### ASSIGNED TASK
Please retype the records below exactly, from the first line through the line containing "- 为Stripe提供了平滑、优雅的接口实现订购支付功能（信用卡支付）（900+ stars）</li>", and leave out any pictures.

### RECORDS
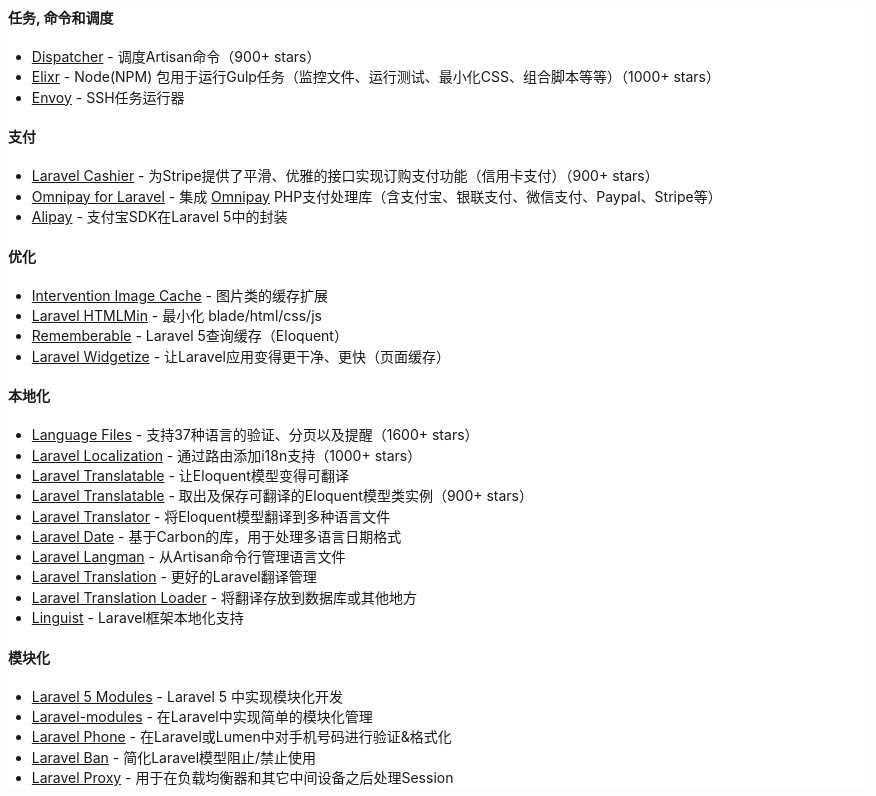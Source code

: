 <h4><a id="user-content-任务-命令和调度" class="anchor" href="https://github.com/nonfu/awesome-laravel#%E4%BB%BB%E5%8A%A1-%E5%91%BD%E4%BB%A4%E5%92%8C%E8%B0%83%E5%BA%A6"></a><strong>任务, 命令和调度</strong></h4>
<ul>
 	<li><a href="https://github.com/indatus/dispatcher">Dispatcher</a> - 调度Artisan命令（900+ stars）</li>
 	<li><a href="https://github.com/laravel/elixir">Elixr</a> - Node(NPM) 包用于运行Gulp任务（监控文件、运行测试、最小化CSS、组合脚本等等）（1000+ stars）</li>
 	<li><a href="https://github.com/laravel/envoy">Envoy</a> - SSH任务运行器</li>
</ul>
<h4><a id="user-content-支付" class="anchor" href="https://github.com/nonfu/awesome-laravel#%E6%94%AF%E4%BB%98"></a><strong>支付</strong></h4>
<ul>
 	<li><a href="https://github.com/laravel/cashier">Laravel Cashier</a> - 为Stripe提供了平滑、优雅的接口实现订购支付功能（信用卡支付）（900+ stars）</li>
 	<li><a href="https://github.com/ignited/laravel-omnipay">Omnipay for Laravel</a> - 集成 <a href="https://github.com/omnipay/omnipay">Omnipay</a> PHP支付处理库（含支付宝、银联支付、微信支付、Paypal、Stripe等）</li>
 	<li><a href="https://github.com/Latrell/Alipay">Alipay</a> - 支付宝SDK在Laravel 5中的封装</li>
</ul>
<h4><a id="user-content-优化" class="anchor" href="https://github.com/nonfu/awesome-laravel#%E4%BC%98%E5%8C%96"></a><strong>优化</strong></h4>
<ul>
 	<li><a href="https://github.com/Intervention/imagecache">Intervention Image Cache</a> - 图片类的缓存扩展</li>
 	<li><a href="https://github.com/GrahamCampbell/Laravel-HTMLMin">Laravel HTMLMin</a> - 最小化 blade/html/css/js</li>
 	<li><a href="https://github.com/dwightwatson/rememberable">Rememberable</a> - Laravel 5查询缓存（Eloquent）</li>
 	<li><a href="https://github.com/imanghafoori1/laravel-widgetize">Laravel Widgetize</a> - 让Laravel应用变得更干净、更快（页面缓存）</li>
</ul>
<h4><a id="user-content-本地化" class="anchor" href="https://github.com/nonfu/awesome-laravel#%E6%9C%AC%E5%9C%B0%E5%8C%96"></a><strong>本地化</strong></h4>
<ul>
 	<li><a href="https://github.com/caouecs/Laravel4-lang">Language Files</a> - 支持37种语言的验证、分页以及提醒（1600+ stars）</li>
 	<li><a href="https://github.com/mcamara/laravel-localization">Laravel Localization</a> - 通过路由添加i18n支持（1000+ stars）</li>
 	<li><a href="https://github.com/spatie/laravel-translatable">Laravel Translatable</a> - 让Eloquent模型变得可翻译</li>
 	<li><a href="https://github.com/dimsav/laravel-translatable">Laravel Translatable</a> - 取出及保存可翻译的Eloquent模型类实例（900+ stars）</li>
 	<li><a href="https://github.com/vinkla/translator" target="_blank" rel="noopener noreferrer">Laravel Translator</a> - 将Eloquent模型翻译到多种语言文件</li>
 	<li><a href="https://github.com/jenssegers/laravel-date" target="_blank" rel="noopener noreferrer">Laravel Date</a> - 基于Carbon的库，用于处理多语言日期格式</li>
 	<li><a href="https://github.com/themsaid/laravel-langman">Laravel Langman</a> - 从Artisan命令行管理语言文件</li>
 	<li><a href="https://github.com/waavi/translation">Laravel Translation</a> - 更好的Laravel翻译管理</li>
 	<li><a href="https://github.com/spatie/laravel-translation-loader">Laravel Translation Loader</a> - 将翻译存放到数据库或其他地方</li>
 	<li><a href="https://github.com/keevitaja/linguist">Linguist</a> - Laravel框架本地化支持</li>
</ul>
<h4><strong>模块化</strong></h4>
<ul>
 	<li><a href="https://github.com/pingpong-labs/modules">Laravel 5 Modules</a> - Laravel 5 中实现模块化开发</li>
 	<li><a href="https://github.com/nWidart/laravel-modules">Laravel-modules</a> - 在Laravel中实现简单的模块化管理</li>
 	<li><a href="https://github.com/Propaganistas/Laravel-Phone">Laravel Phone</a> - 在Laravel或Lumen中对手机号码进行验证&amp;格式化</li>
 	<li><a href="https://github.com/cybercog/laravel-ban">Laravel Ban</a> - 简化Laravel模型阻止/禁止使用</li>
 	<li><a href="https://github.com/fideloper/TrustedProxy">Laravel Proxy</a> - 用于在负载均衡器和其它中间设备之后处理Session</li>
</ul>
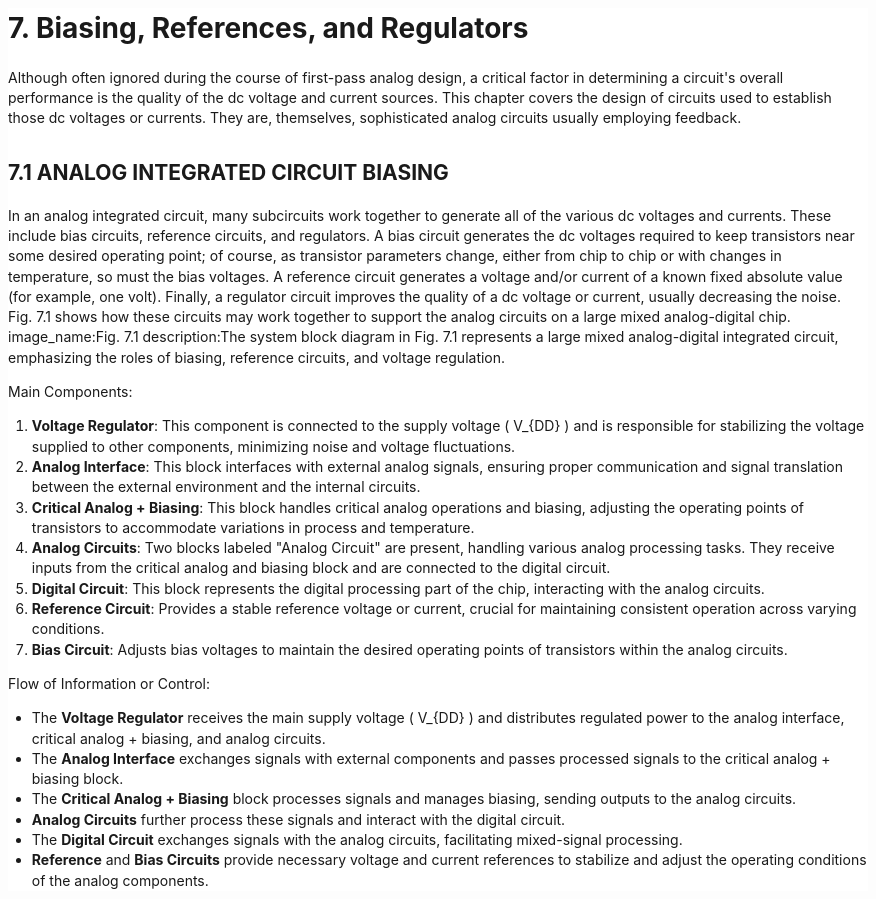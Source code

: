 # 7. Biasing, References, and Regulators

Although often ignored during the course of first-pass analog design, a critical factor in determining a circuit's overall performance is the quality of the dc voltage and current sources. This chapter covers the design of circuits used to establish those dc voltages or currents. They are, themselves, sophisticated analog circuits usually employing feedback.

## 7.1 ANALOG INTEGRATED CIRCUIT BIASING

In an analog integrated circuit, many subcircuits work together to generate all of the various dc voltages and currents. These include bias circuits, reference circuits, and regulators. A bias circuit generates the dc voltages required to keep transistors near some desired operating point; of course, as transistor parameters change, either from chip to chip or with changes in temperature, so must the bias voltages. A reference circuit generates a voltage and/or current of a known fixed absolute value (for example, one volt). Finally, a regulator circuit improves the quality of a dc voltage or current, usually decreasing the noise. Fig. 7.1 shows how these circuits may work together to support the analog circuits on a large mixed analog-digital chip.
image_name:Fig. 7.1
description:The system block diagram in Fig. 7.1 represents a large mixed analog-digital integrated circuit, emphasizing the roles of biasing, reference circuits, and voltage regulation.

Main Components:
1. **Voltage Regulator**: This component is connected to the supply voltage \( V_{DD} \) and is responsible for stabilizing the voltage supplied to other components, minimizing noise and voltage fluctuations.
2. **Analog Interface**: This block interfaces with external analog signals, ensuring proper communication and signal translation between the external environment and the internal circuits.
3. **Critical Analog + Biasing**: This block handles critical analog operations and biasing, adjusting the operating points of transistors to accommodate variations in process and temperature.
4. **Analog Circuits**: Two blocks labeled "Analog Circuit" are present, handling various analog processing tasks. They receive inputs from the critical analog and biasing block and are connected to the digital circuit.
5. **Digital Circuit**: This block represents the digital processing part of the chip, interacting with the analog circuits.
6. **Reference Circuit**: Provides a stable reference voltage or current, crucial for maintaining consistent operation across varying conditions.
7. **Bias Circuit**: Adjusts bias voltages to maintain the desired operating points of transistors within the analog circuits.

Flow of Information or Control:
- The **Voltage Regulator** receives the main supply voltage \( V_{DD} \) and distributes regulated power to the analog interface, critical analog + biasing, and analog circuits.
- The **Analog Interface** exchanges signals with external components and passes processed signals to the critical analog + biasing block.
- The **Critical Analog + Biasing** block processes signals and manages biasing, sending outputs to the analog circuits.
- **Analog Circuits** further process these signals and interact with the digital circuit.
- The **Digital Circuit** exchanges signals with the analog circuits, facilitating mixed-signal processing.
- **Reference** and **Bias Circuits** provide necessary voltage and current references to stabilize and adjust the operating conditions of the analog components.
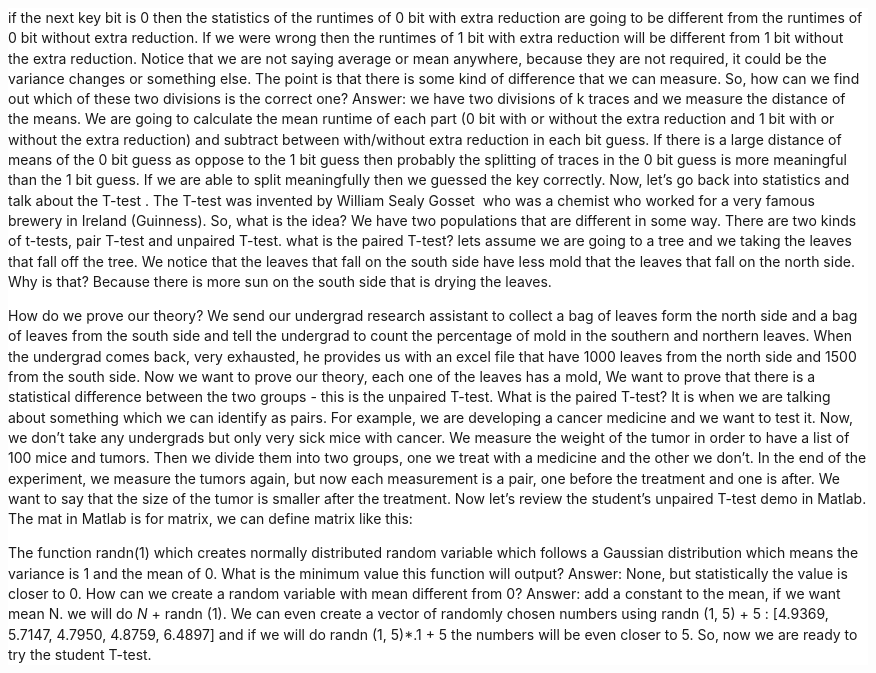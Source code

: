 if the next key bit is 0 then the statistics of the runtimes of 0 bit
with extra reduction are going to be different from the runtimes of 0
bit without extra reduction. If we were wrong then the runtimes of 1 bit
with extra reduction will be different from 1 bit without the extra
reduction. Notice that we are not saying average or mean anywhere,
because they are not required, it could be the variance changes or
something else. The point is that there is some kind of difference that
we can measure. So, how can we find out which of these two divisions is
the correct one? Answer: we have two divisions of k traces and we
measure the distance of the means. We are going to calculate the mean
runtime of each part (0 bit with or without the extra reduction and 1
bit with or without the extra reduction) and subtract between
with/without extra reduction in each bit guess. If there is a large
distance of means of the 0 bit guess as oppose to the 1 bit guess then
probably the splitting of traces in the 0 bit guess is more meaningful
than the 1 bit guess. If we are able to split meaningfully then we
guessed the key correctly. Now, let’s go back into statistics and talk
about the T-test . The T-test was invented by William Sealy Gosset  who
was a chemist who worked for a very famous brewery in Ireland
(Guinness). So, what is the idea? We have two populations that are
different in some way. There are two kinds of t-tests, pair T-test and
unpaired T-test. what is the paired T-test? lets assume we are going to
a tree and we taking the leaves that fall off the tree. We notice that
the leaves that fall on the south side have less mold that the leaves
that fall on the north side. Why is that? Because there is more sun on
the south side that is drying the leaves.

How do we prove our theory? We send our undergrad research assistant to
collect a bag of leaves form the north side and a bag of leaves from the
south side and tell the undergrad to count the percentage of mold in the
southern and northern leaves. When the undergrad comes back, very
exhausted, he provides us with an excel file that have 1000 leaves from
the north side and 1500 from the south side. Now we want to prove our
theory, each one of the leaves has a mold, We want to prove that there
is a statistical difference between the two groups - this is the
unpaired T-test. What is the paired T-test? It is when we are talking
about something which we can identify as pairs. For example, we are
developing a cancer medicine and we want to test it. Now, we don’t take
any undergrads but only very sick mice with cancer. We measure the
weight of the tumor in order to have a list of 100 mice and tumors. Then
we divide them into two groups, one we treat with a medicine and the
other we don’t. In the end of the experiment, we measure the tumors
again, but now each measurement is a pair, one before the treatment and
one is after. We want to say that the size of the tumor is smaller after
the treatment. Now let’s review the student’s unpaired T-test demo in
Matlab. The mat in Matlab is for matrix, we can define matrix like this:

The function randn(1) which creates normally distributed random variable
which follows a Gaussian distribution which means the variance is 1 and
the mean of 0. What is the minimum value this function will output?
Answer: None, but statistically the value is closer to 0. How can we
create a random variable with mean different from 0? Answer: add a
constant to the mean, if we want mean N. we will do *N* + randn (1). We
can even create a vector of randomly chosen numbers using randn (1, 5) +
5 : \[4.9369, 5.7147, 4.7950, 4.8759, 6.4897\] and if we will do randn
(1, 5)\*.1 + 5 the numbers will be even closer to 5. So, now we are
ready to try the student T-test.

### OUTPUT FOR THIS TASK
Source code

: <h4><a id="user-content-任务-命令和调度" class="anchor" href="https://github.com/nonfu/awesome-laravel#%E4%BB%BB%E5%8A%A1-%E5%91%BD%E4%BB%A4%E5%92%8C%E8%B0%83%E5%BA%A6"></a><strong>任务, 命令和调度</strong></h4>
<ul>
 	<li><a href="https://github.com/indatus/dispatcher">Dispatcher</a> - 调度Artisan命令（900+ stars）</li>
 	<li><a href="https://github.com/laravel/elixir">Elixr</a> - Node(NPM) 包用于运行Gulp任务（监控文件、运行测试、最小化CSS、组合脚本等等）（1000+ stars）</li>
 	<li><a href="https://github.com/laravel/envoy">Envoy</a> - SSH任务运行器</li>
</ul>
<h4><a id="user-content-支付" class="anchor" href="https://github.com/nonfu/awesome-laravel#%E6%94%AF%E4%BB%98"></a><strong>支付</strong></h4>
<ul>
 	<li><a href="https://github.com/laravel/cashier">Laravel Cashier</a> - 为Stripe提供了平滑、优雅的接口实现订购支付功能（信用卡支付）（900+ stars）</li>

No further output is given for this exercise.